:: DATA SUPPLIED ::
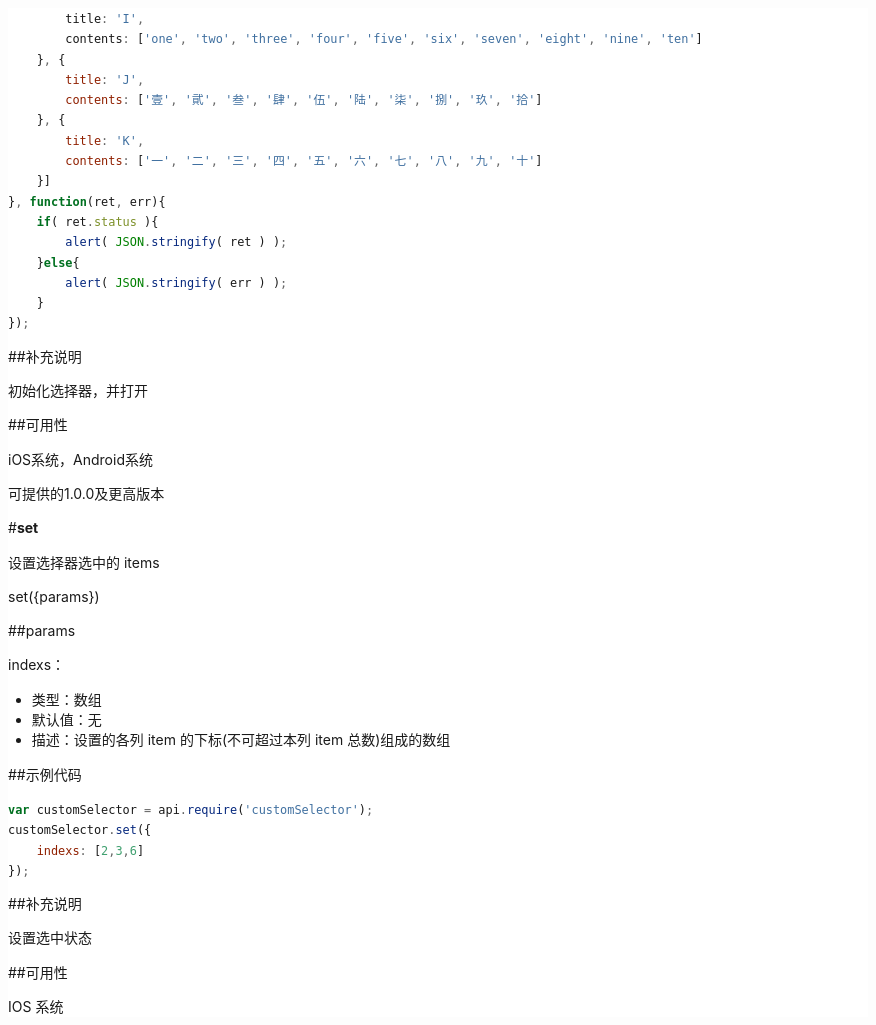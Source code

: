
```js
        title: 'I',
        contents: ['one', 'two', 'three', 'four', 'five', 'six', 'seven', 'eight', 'nine', 'ten']
    }, {
        title: 'J',
        contents: ['壹', '貮', '叁', '肆', '伍', '陆', '柒', '捌', '玖', '拾']
    }, {
        title: 'K',
        contents: ['一', '二', '三', '四', '五', '六', '七', '八', '九', '十']
    }]
}, function(ret, err){     
    if( ret.status ){
        alert( JSON.stringify( ret ) );
    }else{
        alert( JSON.stringify( err ) );
    }
});
```

##补充说明

初始化选择器，并打开

##可用性

iOS系统，Android系统

可提供的1.0.0及更高版本


#**set**<div id="2"></div>

设置选择器选中的 items

set({params})

##params

indexs：

- 类型：数组
- 默认值：无
- 描述：设置的各列 item 的下标(不可超过本列 item 总数)组成的数组

##示例代码

```js
var customSelector = api.require('customSelector');
customSelector.set({
	indexs: [2,3,6]
});
```

##补充说明

设置选中状态

##可用性

IOS 系统
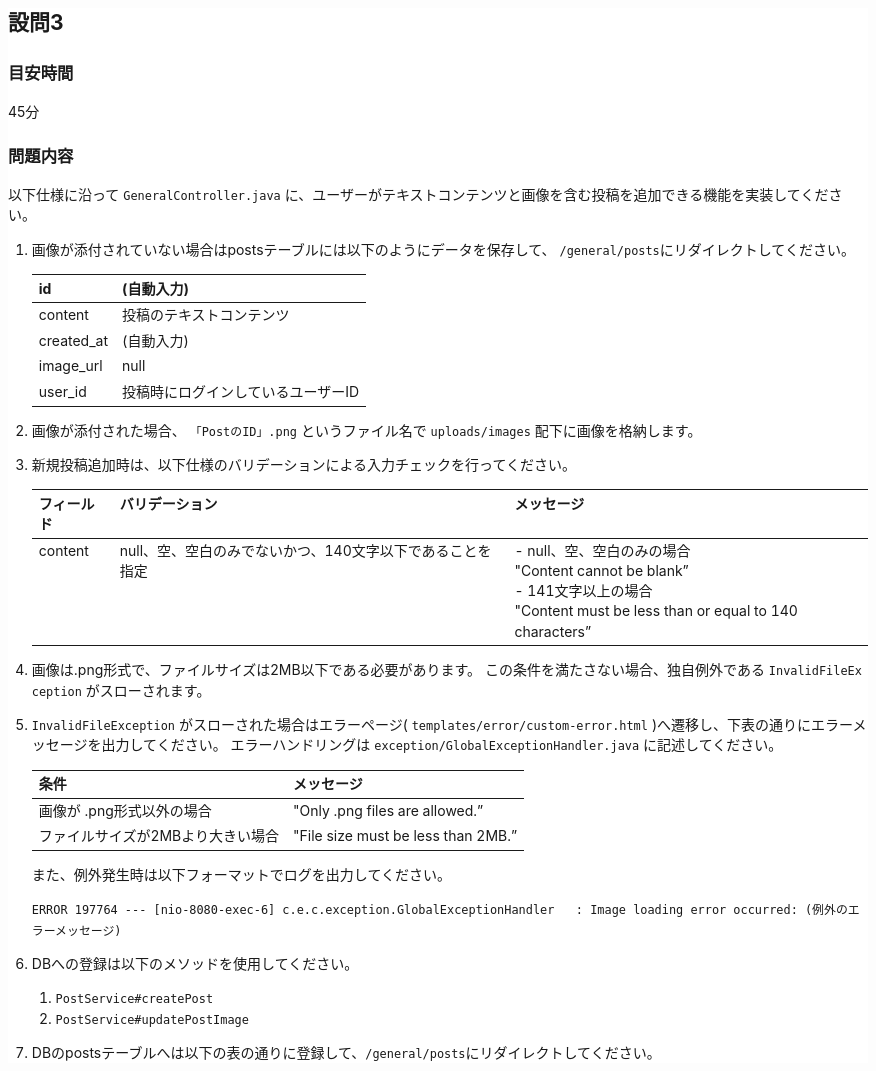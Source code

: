 ## 設問3

### 目安時間

45分

### 問題内容

以下仕様に沿って `GeneralController.java` に、ユーザーがテキストコンテンツと画像を含む投稿を追加できる機能を実装してください。

1. 画像が添付されていない場合はpostsテーブルには以下のようにデータを保存して、 `/general/posts`にリダイレクトしてください。


    | id | (自動入力) |
    | --- | --- |
    | content | 投稿のテキストコンテンツ |
    | created_at | (自動入力) |
    | image_url | null |
    | user_id | 投稿時にログインしているユーザーID |


2. 画像が添付された場合、 `「PostのID」.png` というファイル名で `uploads/images` 配下に画像を格納します。
3. 新規投稿追加時は、以下仕様のバリデーションによる入力チェックを行ってください。


    | フィールド | バリデーション | メッセージ |
    | --- | --- | --- |
    | content | null、空、空白のみでないかつ、140文字以下であることを指定 | - null、空、空白のみの場合<br>"Content cannot be blank”<br>- 141文字以上の場合<br>"Content must be less than or equal to 140 characters” |


4. 画像は.png形式で、ファイルサイズは2MB以下である必要があります。
この条件を満たさない場合、独自例外である `InvalidFileException` がスローされます。
5. `InvalidFileException` がスローされた場合はエラーページ( `templates/error/custom-error.html` )へ遷移し、下表の通りにエラーメッセージを出力してください。
エラーハンドリングは `exception/GlobalExceptionHandler.java` に記述してください。


    | 条件 | メッセージ |
    | --- | --- |
    | 画像が .png形式以外の場合 | "Only .png files are allowed.” |
    | ファイルサイズが2MBより大きい場合 | "File size must be less than 2MB.” |

    また、例外発生時は以下フォーマットでログを出力してください。

    ```
    ERROR 197764 --- [nio-8080-exec-6] c.e.c.exception.GlobalExceptionHandler   : Image loading error occurred: (例外のエラーメッセージ)
    ```

6. DBへの登録は以下のメソッドを使用してください。
    1. `PostService#createPost`
    2. `PostService#updatePostImage`
7. DBのpostsテーブルへは以下の表の通りに登録して、`/general/posts`にリダイレクトしてください。
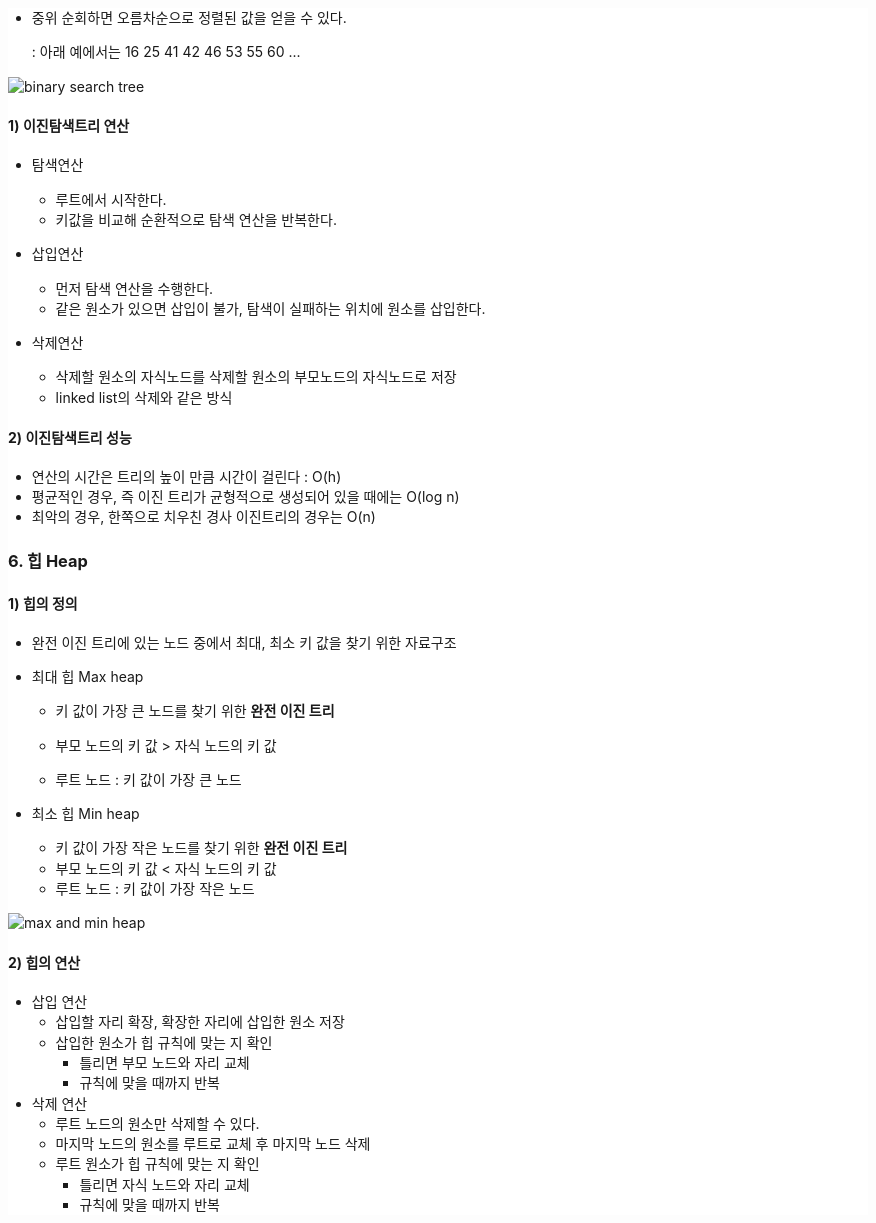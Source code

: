 
* 중위 순회하면 오름차순으로 정렬된 값을 얻을 수 있다.

  : 아래 예에서는 16 25 41 42 46 53 55 60 ...

![binary search tree](http://cs.lmu.edu/~ray/images/bstexample.png)



#### 1) 이진탐색트리 연산

* 탐색연산

  * 루트에서 시작한다.
  * 키값을 비교해 순환적으로 탐색 연산을 반복한다.

* 삽입연산

  * 먼저 탐색 연산을 수행한다.
  * 같은 원소가 있으면 삽입이 불가, 탐색이 실패하는 위치에 원소를 삽입한다.

* 삭제연산

  * 삭제할 원소의 자식노드를 삭제할 원소의 부모노드의 자식노드로 저장
  * linked list의 삭제와 같은 방식

  

#### 2) 이진탐색트리 성능

* 연산의 시간은 트리의 높이 만큼 시간이 걸린다 : O(h)
* 평균적인 경우, 즉 이진 트리가 균형적으로 생성되어 있을 때에는 O(log n)
* 최악의 경우, 한쪽으로 치우친 경사 이진트리의 경우는 O(n)



### 6. 힙 Heap

#### 1) 힙의 정의

* 완전 이진 트리에 있는 노드 중에서 최대, 최소 키 값을 찾기 위한 자료구조

* 최대 힙 Max heap

  *  키 값이 가장 큰 노드를 찾기 위한 **완전 이진 트리**

  * 부모 노드의 키 값 > 자식 노드의 키 값
  * 루트 노드 : 키 값이 가장 큰 노드

* 최소 힙 Min heap

  * 키 값이 가장 작은 노드를 찾기 위한 **완전 이진 트리**
  * 부모 노드의 키 값 < 자식 노드의 키 값
  * 루트 노드 : 키 값이 가장 작은 노드

![max and min heap](https://1.bp.blogspot.com/--SSHAfIpbow/WdxrGt-wVMI/AAAAAAAAAQQ/BM3nbTOaDAkdMaMZOKDgBeDiNZytal2JgCLcBGAs/s1600/max-heap-min-heap%2B%25281%2529.jpg)

#### 2) 힙의 연산

* 삽입 연산
  * 삽입할 자리 확장, 확장한 자리에 삽입한 원소 저장
  * 삽입한 원소가 힙 규칙에 맞는 지 확인
    * 틀리면 부모 노드와 자리 교체
    * 규칙에 맞을 때까지 반복
* 삭제 연산
  * 루트 노드의 원소만 삭제할 수 있다.
  * 마지막 노드의 원소를 루트로 교체 후 마지막 노드 삭제
  * 루트 원소가 힙 규칙에 맞는 지 확인
    * 틀리면 자식 노드와 자리 교체
    * 규칙에 맞을 때까지 반복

:: EXERCISE GOAL ::
Full copy, no pictures: write out each line of the data exactly as it stands.

:: RESULT FOR THIS EXERCISE ::
Source code

:
```js
        title: 'I',
        contents: ['one', 'two', 'three', 'four', 'five', 'six', 'seven', 'eight', 'nine', 'ten']
    }, {
        title: 'J',
        contents: ['壹', '貮', '叁', '肆', '伍', '陆', '柒', '捌', '玖', '拾']
    }, {
        title: 'K',
        contents: ['一', '二', '三', '四', '五', '六', '七', '八', '九', '十']
    }]
}, function(ret, err){     
    if( ret.status ){
        alert( JSON.stringify( ret ) );
    }else{
        alert( JSON.stringify( err ) );
    }
});
```

##补充说明

初始化选择器，并打开

##可用性

iOS系统，Android系统

可提供的1.0.0及更高版本


#**set**<div id="2"></div>

设置选择器选中的 items

set({params})

##params

indexs：

- 类型：数组
- 默认值：无
- 描述：设置的各列 item 的下标(不可超过本列 item 总数)组成的数组

##示例代码

```js
var customSelector = api.require('customSelector');
customSelector.set({
	indexs: [2,3,6]
});
```

##补充说明

设置选中状态

##可用性

IOS 系统
Source code

: ## 設問3

### 目安時間

45分

### 問題内容

以下仕様に沿って `GeneralController.java` に、ユーザーがテキストコンテンツと画像を含む投稿を追加できる機能を実装してください。

1. 画像が添付されていない場合はpostsテーブルには以下のようにデータを保存して、 `/general/posts`にリダイレクトしてください。


    | id | (自動入力) |
    | --- | --- |
    | content | 投稿のテキストコンテンツ |
    | created_at | (自動入力) |
    | image_url | null |
    | user_id | 投稿時にログインしているユーザーID |


2. 画像が添付された場合、 `「PostのID」.png` というファイル名で `uploads/images` 配下に画像を格納します。
3. 新規投稿追加時は、以下仕様のバリデーションによる入力チェックを行ってください。


    | フィールド | バリデーション | メッセージ |
    | --- | --- | --- |
    | content | null、空、空白のみでないかつ、140文字以下であることを指定 | - null、空、空白のみの場合<br>"Content cannot be blank”<br>- 141文字以上の場合<br>"Content must be less than or equal to 140 characters” |


4. 画像は.png形式で、ファイルサイズは2MB以下である必要があります。
この条件を満たさない場合、独自例外である `InvalidFileException` がスローされます。
5. `InvalidFileException` がスローされた場合はエラーページ( `templates/error/custom-error.html` )へ遷移し、下表の通りにエラーメッセージを出力してください。
エラーハンドリングは `exception/GlobalExceptionHandler.java` に記述してください。


    | 条件 | メッセージ |
    | --- | --- |
    | 画像が .png形式以外の場合 | "Only .png files are allowed.” |
    | ファイルサイズが2MBより大きい場合 | "File size must be less than 2MB.” |

    また、例外発生時は以下フォーマットでログを出力してください。

    ```
    ERROR 197764 --- [nio-8080-exec-6] c.e.c.exception.GlobalExceptionHandler   : Image loading error occurred: (例外のエラーメッセージ)
    ```

6. DBへの登録は以下のメソッドを使用してください。
    1. `PostService#createPost`
    2. `PostService#updatePostImage`
7. DBのpostsテーブルへは以下の表の通りに登録して、`/general/posts`にリダイレクトしてください。
Source code

: 
* 중위 순회하면 오름차순으로 정렬된 값을 얻을 수 있다.

  : 아래 예에서는 16 25 41 42 46 53 55 60 ...

![binary search tree](http://cs.lmu.edu/~ray/images/bstexample.png)



#### 1) 이진탐색트리 연산

* 탐색연산

  * 루트에서 시작한다.
  * 키값을 비교해 순환적으로 탐색 연산을 반복한다.

* 삽입연산

  * 먼저 탐색 연산을 수행한다.
  * 같은 원소가 있으면 삽입이 불가, 탐색이 실패하는 위치에 원소를 삽입한다.

* 삭제연산

  * 삭제할 원소의 자식노드를 삭제할 원소의 부모노드의 자식노드로 저장
  * linked list의 삭제와 같은 방식

  

#### 2) 이진탐색트리 성능

* 연산의 시간은 트리의 높이 만큼 시간이 걸린다 : O(h)
* 평균적인 경우, 즉 이진 트리가 균형적으로 생성되어 있을 때에는 O(log n)
* 최악의 경우, 한쪽으로 치우친 경사 이진트리의 경우는 O(n)



### 6. 힙 Heap

#### 1) 힙의 정의

* 완전 이진 트리에 있는 노드 중에서 최대, 최소 키 값을 찾기 위한 자료구조

* 최대 힙 Max heap

  *  키 값이 가장 큰 노드를 찾기 위한 **완전 이진 트리**

  * 부모 노드의 키 값 > 자식 노드의 키 값
  * 루트 노드 : 키 값이 가장 큰 노드

* 최소 힙 Min heap

  * 키 값이 가장 작은 노드를 찾기 위한 **완전 이진 트리**
  * 부모 노드의 키 값 < 자식 노드의 키 값
  * 루트 노드 : 키 값이 가장 작은 노드

![max and min heap](https://1.bp.blogspot.com/--SSHAfIpbow/WdxrGt-wVMI/AAAAAAAAAQQ/BM3nbTOaDAkdMaMZOKDgBeDiNZytal2JgCLcBGAs/s1600/max-heap-min-heap%2B%25281%2529.jpg)

#### 2) 힙의 연산

* 삽입 연산
  * 삽입할 자리 확장, 확장한 자리에 삽입한 원소 저장
  * 삽입한 원소가 힙 규칙에 맞는 지 확인
    * 틀리면 부모 노드와 자리 교체
    * 규칙에 맞을 때까지 반복
* 삭제 연산
  * 루트 노드의 원소만 삭제할 수 있다.
  * 마지막 노드의 원소를 루트로 교체 후 마지막 노드 삭제
  * 루트 원소가 힙 규칙에 맞는 지 확인
    * 틀리면 자식 노드와 자리 교체
    * 규칙에 맞을 때까지 반복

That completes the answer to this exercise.